Before anything can be done for a patient with acne scarring, the acne itself has to be permanently quiescent, meaning no longer active or continuing to produce eruptions. For most people, the worst of it is over by their mid-twenties, and we can start to treat them, but there is a relatively new drug on the market that helps to quiet the acne more quickly. It is 13-cis-retinoic acid - called Accutane.

Accutane was developed by the Roche drug company about six or seven years ago. It is available by prescription through dermatologists. What it does is slow down the maturation process of the epidermis, when, as I explained earlier, the cells migrate up from the basal layer to the surface to create new skin. Accutane “normalizes” the process in teens who are producing too much sebum and too much keratin. They stop having the problems of inflammation caused by plugged follicular canals.

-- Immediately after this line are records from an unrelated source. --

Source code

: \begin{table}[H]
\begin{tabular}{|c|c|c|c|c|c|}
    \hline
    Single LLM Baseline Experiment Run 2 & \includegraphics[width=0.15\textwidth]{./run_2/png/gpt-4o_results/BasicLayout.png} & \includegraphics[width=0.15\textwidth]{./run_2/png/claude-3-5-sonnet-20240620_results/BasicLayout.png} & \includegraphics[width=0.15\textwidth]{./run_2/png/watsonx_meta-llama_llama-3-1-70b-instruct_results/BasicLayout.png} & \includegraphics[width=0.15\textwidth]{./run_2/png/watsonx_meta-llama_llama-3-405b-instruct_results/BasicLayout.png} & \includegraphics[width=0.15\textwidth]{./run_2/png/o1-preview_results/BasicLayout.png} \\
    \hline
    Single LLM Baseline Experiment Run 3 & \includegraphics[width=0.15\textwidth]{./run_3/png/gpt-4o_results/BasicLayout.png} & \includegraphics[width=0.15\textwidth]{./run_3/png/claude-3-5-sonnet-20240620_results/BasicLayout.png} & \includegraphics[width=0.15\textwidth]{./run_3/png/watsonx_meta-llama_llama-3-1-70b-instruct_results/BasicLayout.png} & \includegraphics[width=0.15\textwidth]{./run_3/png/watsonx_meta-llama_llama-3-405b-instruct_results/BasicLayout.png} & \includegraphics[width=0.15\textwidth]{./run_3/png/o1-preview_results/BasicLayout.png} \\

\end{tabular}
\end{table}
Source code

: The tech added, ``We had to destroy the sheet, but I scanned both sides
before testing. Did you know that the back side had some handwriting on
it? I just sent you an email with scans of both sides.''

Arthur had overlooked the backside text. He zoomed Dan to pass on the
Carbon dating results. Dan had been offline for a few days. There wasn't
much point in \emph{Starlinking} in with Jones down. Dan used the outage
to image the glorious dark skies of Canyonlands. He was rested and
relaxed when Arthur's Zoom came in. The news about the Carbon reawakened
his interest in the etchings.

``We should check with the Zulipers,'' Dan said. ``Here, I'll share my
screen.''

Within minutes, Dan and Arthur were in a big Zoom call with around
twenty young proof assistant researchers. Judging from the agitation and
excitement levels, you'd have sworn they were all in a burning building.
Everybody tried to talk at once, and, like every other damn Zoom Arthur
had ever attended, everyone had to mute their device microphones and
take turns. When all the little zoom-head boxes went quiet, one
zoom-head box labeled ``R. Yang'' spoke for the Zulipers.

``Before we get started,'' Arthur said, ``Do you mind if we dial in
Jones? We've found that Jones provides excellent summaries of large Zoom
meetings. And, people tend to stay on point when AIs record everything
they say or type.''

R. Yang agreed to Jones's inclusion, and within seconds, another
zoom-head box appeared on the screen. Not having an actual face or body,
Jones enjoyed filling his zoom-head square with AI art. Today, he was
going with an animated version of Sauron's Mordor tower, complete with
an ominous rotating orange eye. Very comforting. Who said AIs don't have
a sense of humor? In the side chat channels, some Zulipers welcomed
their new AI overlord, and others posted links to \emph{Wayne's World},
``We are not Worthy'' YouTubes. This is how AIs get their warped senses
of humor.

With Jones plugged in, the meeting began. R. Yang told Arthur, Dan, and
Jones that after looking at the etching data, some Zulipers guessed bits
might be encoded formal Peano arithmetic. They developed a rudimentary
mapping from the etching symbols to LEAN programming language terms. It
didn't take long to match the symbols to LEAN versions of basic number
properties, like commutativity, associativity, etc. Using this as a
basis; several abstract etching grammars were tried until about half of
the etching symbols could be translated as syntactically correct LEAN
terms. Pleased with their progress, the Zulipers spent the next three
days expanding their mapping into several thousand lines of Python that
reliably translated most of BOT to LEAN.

Accutane is a very powerful drug, and the Compendium of Pharmaceuticals and Specialties lists many possible side effects. For example, Accutane is considered very dangerous to a fetus - no pregnant woman should consider taking it. Patients usually take it in cycles of only three or four months at a time, sometimes extended over a couple of years. It was originally prescribed by dermatologists for extremely bad cases of cystic acne. Now, with careful supervision and monitoring, including monthly liver tests, they’ll use if on less active forms of acne vulgaris.

I can’t do much for patients with acne scarring until the acne is quiescent and/or they’ve been off Accutane for at least six months.

This is because some of the effects of the drug are still at work on the epidermis, slowing down the creation of new skin. But the procedures we use to treat acne scarring require plenty of healing, and healing is partly a function of generating new skin.